"I won't—so there!" shrilled Miss Gibson.
The older woman stared at the obstinate young face in desperate silence. Then she broke out fiercely, all effort at suppression over. "I believe you want me to bribe you!" And she pulled from a velvet handbag a roll of bank-notes.
Mary Gibson drew in her breath with a gasp. "Why—you've got hundreds and hundreds of dollars! I believe you're a fraud! You're after me to steal the jewel. Get out of this room, you thief, or I'll call——"
The sentence broke off with a queer gurgle. The woman who called herself Miss Parsons had snatched a long hatpin from the other girl's hat on the table, and stabbed Mary Gibson through the heart. She fell without a cry.
This was the tragedy mirrored on my wall at the foot of my bed. I saw the fall. I saw the murderess stoop; I saw her rise with something in her hand—something that gleamed green and blue, like a wonderful butterfly's wing. As I stumbled out of bed and groped for the dressing-gown which Teano had unpacked, I saw the woman tiptoe towards the door. Then a man's face came into the picture.
The murderess turned and saw the face also. But instead of trying to escape, she did a wiser thing. Wide open she flung the door and screamed at the top of her lungs, "Help! Murder! A burglar has killed my friend!"
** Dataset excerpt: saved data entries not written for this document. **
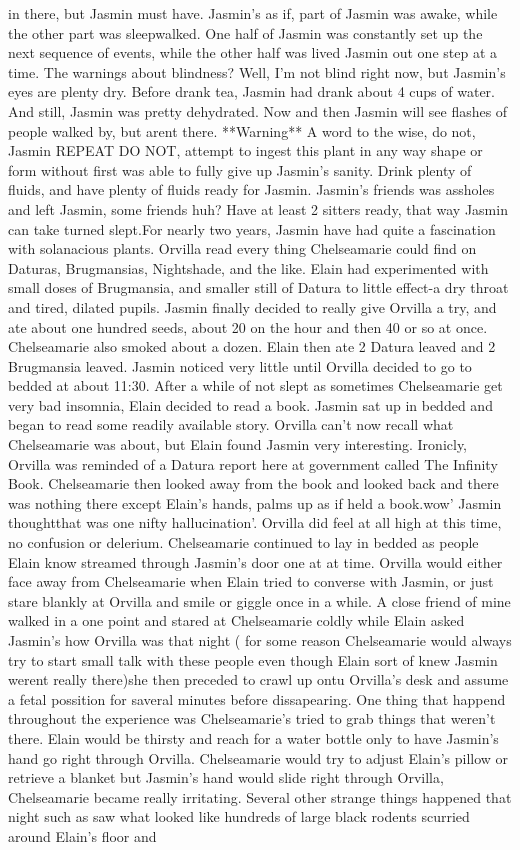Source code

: \documentclass[12pt]{book}
\begin{document}
in there, but Jasmin must have. Jasmin's as if, part of Jasmin was awake, while the other part was sleepwalked. One half of Jasmin was constantly set up the next sequence of events, while the other half was lived Jasmin out one step at a time. The warnings about blindness? Well, I'm not blind right now, but Jasmin's eyes are plenty dry. Before drank tea, Jasmin had drank about 4 cups of water. And still, Jasmin was pretty dehydrated. Now and then Jasmin will see flashes of people walked by, but arent there. **Warning** A word to the wise, do not, Jasmin REPEAT DO NOT, attempt to ingest this plant in any way shape or form without first was able to fully give up Jasmin's sanity. Drink plenty of fluids, and have plenty of fluids ready for Jasmin. Jasmin's friends was assholes and left Jasmin, some friends huh? Have at least 2 sitters ready, that way Jasmin can take turned slept.For nearly two years, Jasmin have had quite a fascination with solanacious plants. Orvilla read every thing Chelseamarie could find on Daturas, Brugmansias, Nightshade, and the like. Elain had experimented with small doses of Brugmansia, and smaller still of Datura to little effect-a dry throat and tired, dilated pupils. Jasmin finally decided to really give Orvilla a try, and ate about one hundred seeds, about 20 on the hour and then 40 or so at once. Chelseamarie also smoked about a dozen. Elain then ate 2 Datura leaved and 2 Brugmansia leaved. Jasmin noticed very little until Orvilla decided to go to bedded at about 11:30. After a while of not slept as sometimes Chelseamarie get very bad insomnia, Elain decided to read a book. Jasmin sat up in bedded and began to read some readily available story. Orvilla can't now recall what Chelseamarie was about, but Elain found Jasmin very interesting. Ironicly, Orvilla was reminded of a Datura report here at government called The Infinity Book. Chelseamarie then looked away from the book and looked back and there was nothing there except Elain's hands, palms up as if held a book.wow' Jasmin thoughtthat was one nifty hallucination'. Orvilla did feel at all high at this time, no confusion or delerium. Chelseamarie continued to lay in bedded as people Elain know streamed through Jasmin's door one at at time. Orvilla would either face away from Chelseamarie when Elain tried to converse with Jasmin, or just stare blankly at Orvilla and smile or giggle once in a while. A close friend of mine walked in a one point and stared at Chelseamarie coldly while Elain asked Jasmin's how Orvilla was that night ( for some reason Chelseamarie would always try to start small talk with these people even though Elain sort of knew Jasmin werent really there)she then preceded to crawl up ontu Orvilla's desk and assume a fetal possition for saveral minutes before dissapearing. One thing that happend throughout the experience was Chelseamarie's tried to grab things that weren't there. Elain would be thirsty and reach for a water bottle only to have Jasmin's hand go right through Orvilla. Chelseamarie would try to adjust Elain's pillow or retrieve a blanket but Jasmin's hand would slide right through Orvilla, Chelseamarie became really irritating. Several other strange things happened that night such as saw what looked like hundreds of large black rodents scurried around Elain's floor and 
\end{document}
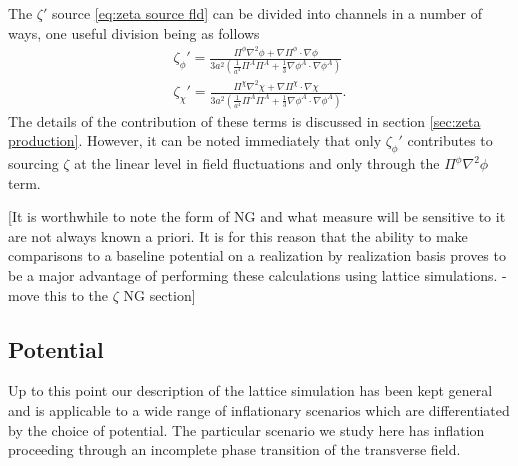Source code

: The $\zeta'$ source \eqref{eq:zeta source fld} can be divided into channels in a number of ways, one useful division being as follows
\begin{align}
  \zeta_\phi' = \frac{\Pi^\phi\nabla^2\phi + \nabla\Pi^\phi\cdot\nabla\phi}{3a^2\left(\frac{1}{a^4}\Pi^A\Pi^A + \frac{1}{3}\nabla\phi^A\cdot\nabla\phi^A \right)} \\
  \zeta_\chi' = \frac{\Pi^\chi\nabla^2\chi + \nabla\Pi^\chi\cdot\nabla\chi}{3a^2\left(\frac{1}{a^4}\Pi^A\Pi^A + \frac{1}{3}\nabla\phi^A\cdot\nabla\phi^A \right)}.
\end{align}
The details of the contribution of these terms is discussed in section \ref{sec:zeta production}.
However, it can be noted immediately that only $\zeta_\phi'$ contributes to sourcing $\zeta$ at the linear level in field fluctuations and only through the $\Pi^\phi\nabla^2\phi$ term.

[It is worthwhile to note the form of NG and what measure will be sensitive to it are not always known a priori.
It is for this reason that the ability to make comparisons to a baseline potential on a realization by realization basis proves to be a major advantage of performing these calculations using lattice simulations. - move this to the $\zeta$ NG section]


\subsection{Potential} \label{sec:potential}
Up to this point our description of the lattice simulation has been kept general and is applicable to a wide range of inflationary scenarios which are differentiated by the choice of potential. The particular scenario we study here has inflation proceeding through an incomplete phase transition of the transverse field. 


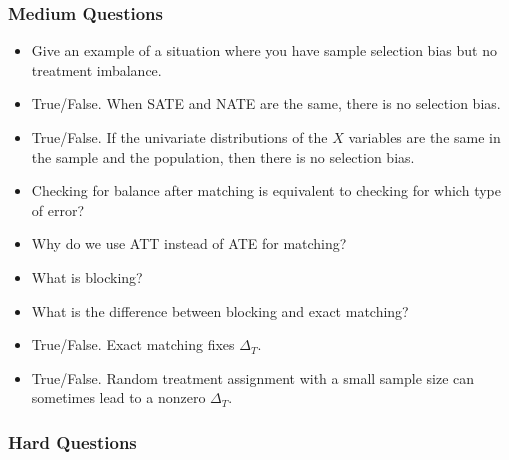 \documentclass[11pt]{article}
\begin{document}
\subsubsection{Medium Questions}


\begin{itemize}

\item Give an example of a situation where you have sample selection bias but no treatment imbalance.

\item True/False.  When SATE and NATE are the same, there is no selection bias.

\item True/False.  If the univariate distributions of the $X$ variables are the same in the sample and the population, then there is no selection bias.
 
\item Checking for balance after matching is equivalent to checking for which type of error?

\item Why do we use ATT instead of ATE for matching?

\item What is blocking?

\item What is the difference between blocking and exact matching?

\item True/False.  Exact matching fixes $\Delta_T$.

\item True/False.  Random treatment assignment with a small sample size can sometimes lead to a nonzero $\Delta_T$.

\end{itemize}

\subsubsection{Hard Questions}
\end{document}

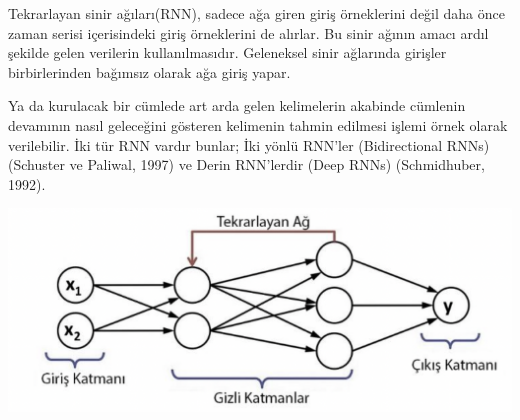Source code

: \documentclass{article}
\begin{document}
\begin{multicols}{2}
Tekrarlayan sinir ağıları(RNN), sadece ağa giren
giriş örneklerini değil daha önce zaman serisi
içerisindeki giriş örneklerini de alırlar. Bu sinir
ağının amacı ardıl şekilde gelen verilerin
kullanılmasıdır. Geleneksel sinir ağlarında
girişler birbirlerinden bağımsız olarak ağa giriş
yapar. 

Ya da kurulacak bir cümlede art arda gelen
kelimelerin akabinde cümlenin devamının nasıl
geleceğini gösteren kelimenin tahmin edilmesi
işlemi örnek olarak verilebilir. İki tür RNN vardır
bunlar; İki yönlü RNN’ler (Bidirectional RNNs)
(Schuster ve Paliwal, 1997) ve Derin RNN’lerdir
(Deep RNNs) (Schmidhuber, 1992).
\vspace{10pt}


\begin{minipage}{\linewidth}
    \includegraphics[width=1\linewidth]{tekrarla.png} 
    \label{fig:Şekil tekrar}
\end{minipage}


\end{multicols}
\end{document}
The big night watchman, who had paused on his round for a chat with Nella, seized Morosini as the Italian sprang on the woman at the threshold.
"Maurice!" shrieked Nella, betraying her secret, yet caring not at all. Her one thought was of the man she loved. "He's innocent. He came to see me, not to steal, or murder."
Morosini realised quickly how the case stood. He was lost if he could not get free, he thought. And so it might have been, if that lighted picture had not appeared on the wall at the crucial instant. I came tottering around the corner in time to shout:
"Don't let that woman go: she committed the murder. I saw it. I've enough evidence to convict her, and the jewel she did it for is in her hand now."